==== Data supplied ====

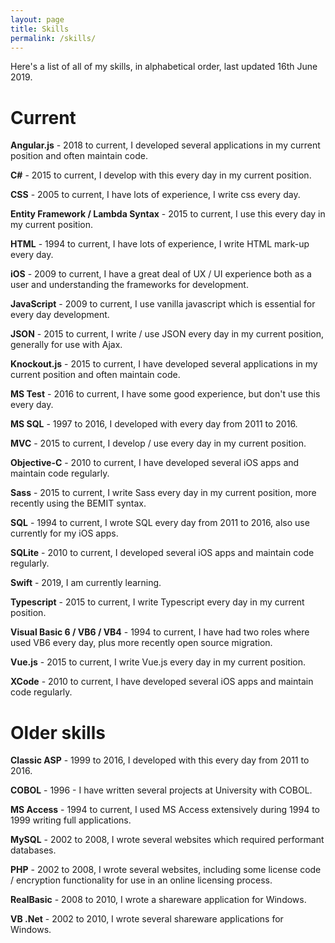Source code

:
 ```yaml
---
layout: page
title: Skills
permalink: /skills/
---
```


Here's a list of all of my skills, in alphabetical order, last updated 16th June 2019.

# Current 

**Angular.js** - 2018 to current, I developed several applications in my current position  and often maintain code.

**C#** - 2015 to current, I develop with this every day in my current position.

**CSS** - 2005 to current, I have lots of experience, I write css every day.

**Entity Framework  / Lambda Syntax** - 2015 to current, I use this every day in my current position.

**HTML** - 1994 to current, I have lots of experience, I write HTML mark-up every day.

**iOS** - 2009 to current, I have a great deal of UX / UI experience both as a user and understanding the frameworks for development.

**JavaScript** - 2009 to current, I use vanilla javascript which is essential for every day development.

**JSON** - 2015 to current, I write / use JSON every day in my current position, generally for use with Ajax.

**Knockout.js** - 2015 to current, I have developed several applications in my current position and often maintain code.

**MS Test** - 2016 to current, I have some good experience, but don't use this every day.

**MS SQL** - 1997 to 2016, I developed with every day from 2011 to 2016.

**MVC** - 2015 to current, I develop / use every day in my current position.

**Objective-C** - 2010 to current, I have developed several iOS apps and maintain code regularly.

**Sass** - 2015 to current, I write Sass every day in my current position, more recently using the BEMIT syntax.

**SQL** - 1994 to current, I wrote SQL every day from 2011 to 2016, also use currently for my iOS apps.

**SQLite** - 2010 to current, I developed several iOS apps and maintain code regularly.

**Swift** - 2019, I am currently learning.

**Typescript** - 2015 to current, I write Typescript every day in my current position.

**Visual Basic 6 / VB6 / VB4** - 1994 to current, I have had two roles where used VB6 every day, plus more recently open source migration.

**Vue.js** - 2015 to current, I write Vue.js every day in my current position.

**XCode** - 2010 to current, I have developed several iOS apps and maintain code regularly.

# Older skills

**Classic ASP** - 1999 to 2016, I developed with this every day from 2011 to 2016.

**COBOL** - 1996 - I have written several projects at University with COBOL.

**MS Access** - 1994 to current, I used MS Access extensively during 1994 to 1999 writing full applications.

**MySQL** - 2002 to 2008, I wrote several websites which required performant databases.

**PHP** - 2002 to 2008, I wrote several websites, including some license code / encryption functionality for use in an online licensing process.

**RealBasic** - 2008 to 2010, I wrote a shareware application for Windows.

**VB .Net** - 2002 to 2010, I wrote several shareware applications for Windows.
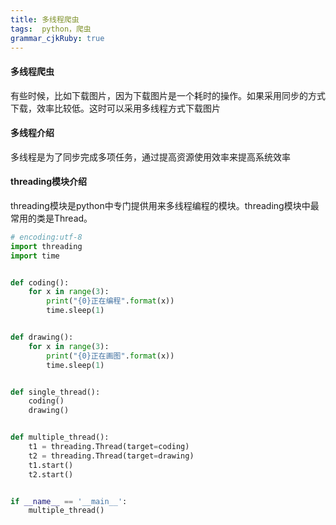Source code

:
 ```yaml
---
title: 多线程爬虫
tags:  python，爬虫
grammar_cjkRuby: true
---
```



#### 多线程爬虫
有些时候，比如下载图片，因为下载图片是一个耗时的操作。如果采用同步的方式下载，效率比较低。这时可以采用多线程方式下载图片

#### 多线程介绍
多线程是为了同步完成多项任务，通过提高资源使用效率来提高系统效率

#### threading模块介绍
threading模块是python中专门提供用来多线程编程的模块。threading模块中最常用的类是Thread。
```python
# encoding:utf-8
import threading
import time


def coding():
    for x in range(3):
        print("{0}正在编程".format(x))
        time.sleep(1)


def drawing():
    for x in range(3):
        print("{0}正在画图".format(x))
        time.sleep(1)


def single_thread():
    coding()
    drawing()


def multiple_thread():
    t1 = threading.Thread(target=coding)
    t2 = threading.Thread(target=drawing)
    t1.start()
    t2.start()


if __name__ == '__main__':
    multiple_thread()

```
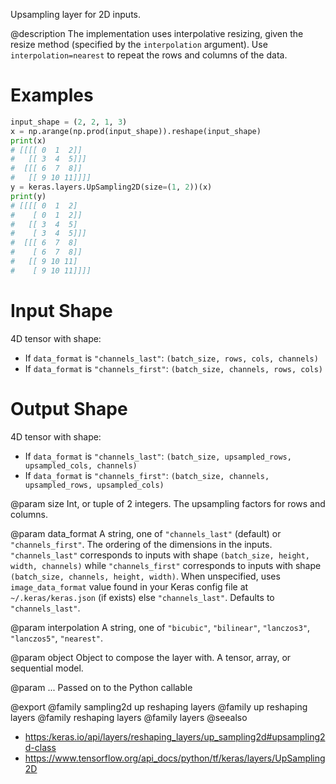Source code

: Upsampling layer for 2D inputs.

@description
The implementation uses interpolative resizing, given the resize method
(specified by the `interpolation` argument). Use `interpolation=nearest`
to repeat the rows and columns of the data.

# Examples
```python
input_shape = (2, 2, 1, 3)
x = np.arange(np.prod(input_shape)).reshape(input_shape)
print(x)
# [[[[ 0  1  2]]
#   [[ 3  4  5]]]
#  [[[ 6  7  8]]
#   [[ 9 10 11]]]]
y = keras.layers.UpSampling2D(size=(1, 2))(x)
print(y)
# [[[[ 0  1  2]
#    [ 0  1  2]]
#   [[ 3  4  5]
#    [ 3  4  5]]]
#  [[[ 6  7  8]
#    [ 6  7  8]]
#   [[ 9 10 11]
#    [ 9 10 11]]]]
```

# Input Shape
4D tensor with shape:
- If `data_format` is `"channels_last"`:
    `(batch_size, rows, cols, channels)`
- If `data_format` is `"channels_first"`:
    `(batch_size, channels, rows, cols)`

# Output Shape
4D tensor with shape:
- If `data_format` is `"channels_last"`:
    `(batch_size, upsampled_rows, upsampled_cols, channels)`
- If `data_format` is `"channels_first"`:
    `(batch_size, channels, upsampled_rows, upsampled_cols)`

@param size
Int, or tuple of 2 integers.
The upsampling factors for rows and columns.

@param data_format
A string,
one of `"channels_last"` (default) or `"channels_first"`.
The ordering of the dimensions in the inputs.
`"channels_last"` corresponds to inputs with shape
`(batch_size, height, width, channels)` while `"channels_first"`
corresponds to inputs with shape
`(batch_size, channels, height, width)`.
When unspecified, uses
`image_data_format` value found in your Keras config file at
`~/.keras/keras.json` (if exists) else `"channels_last"`.
Defaults to `"channels_last"`.

@param interpolation
A string, one of `"bicubic"`, `"bilinear"`, `"lanczos3"`,
`"lanczos5"`, `"nearest"`.

@param object
Object to compose the layer with. A tensor, array, or sequential model.

@param ...
Passed on to the Python callable

@export
@family sampling2d up reshaping layers
@family up reshaping layers
@family reshaping layers
@family layers
@seealso
+ <https:/keras.io/api/layers/reshaping_layers/up_sampling2d#upsampling2d-class>
+ <https://www.tensorflow.org/api_docs/python/tf/keras/layers/UpSampling2D>
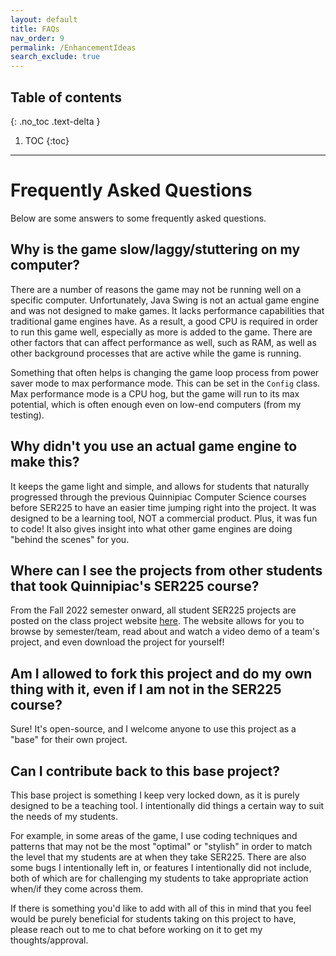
```yaml
---
layout: default
title: FAQs
nav_order: 9
permalink: /EnhancementIdeas
search_exclude: true
---
```


## Table of contents
{: .no_toc .text-delta }

1. TOC
{:toc}

---

# Frequently Asked Questions

Below are some answers to some frequently asked questions.

## Why is the game slow/laggy/stuttering on my computer?

There are a number of reasons the game may not be running well on a specific computer.
Unfortunately, Java Swing is not an actual game engine and was not designed to make games.
It lacks performance capabilities that traditional game engines have.
As a result, a good CPU is required in order to run this game well, especially as more is added to the game.
There are other factors that can affect performance as well, such as RAM, as well as other background processes that are active while the game is running.

Something that often helps is changing the game loop process from power saver mode to max performance mode.
This can be set in the `Config` class.
Max performance mode is a CPU hog, but the game will run to its max potential, which is often enough even on low-end computers (from my testing).

## Why didn't you use an actual game engine to make this?

It keeps the game light and simple, and allows for students that naturally progressed through the previous Quinnipiac Computer Science courses before SER225 to have an easier time jumping right into the project.
It was designed to be a learning tool, NOT a commercial product.
Plus, it was fun to code!
It also gives insight into what other game engines are doing "behind the scenes" for you.

## Where can I see the projects from other students that took Quinnipiac's SER225 course?

From the Fall 2022 semester onward, all student SER225 projects are posted on the class project website [here](https://a-r-t.github.io/SER225-Project-Website/).
The website allows for you to browse by semester/team, read about and watch a video demo of a team's project, and even download the project for yourself!

## Am I allowed to fork this project and do my own thing with it, even if I am not in the SER225 course?

Sure! It's open-source, and I welcome anyone to use this project as a "base" for their own project.

## Can I contribute back to this base project?

This base project is something I keep very locked down, as it is purely designed to be a teaching tool.
I intentionally did things a certain way to suit the needs of my students. 

For example, in some areas of the game, I use coding techniques and patterns that may not be the most "optimal" or "stylish" in order to match the level that my students are at when they take SER225.
There are also some bugs I intentionally left in, or features I intentionally did not include, both of which are for challenging my students to take appropriate action when/if they come across them.

If there is something you'd like to add with all of this in mind that you feel would be purely beneficial for students taking on this project to have, please reach out to me to chat before working on it to get my thoughts/approval.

====

All lines in the entries above that include "websites" should be found and copied.

**MySQL** - 2002 to 2008, I wrote several websites which required performant databases.
**PHP** - 2002 to 2008, I wrote several websites, including some license code / encryption functionality for use in an online licensing process.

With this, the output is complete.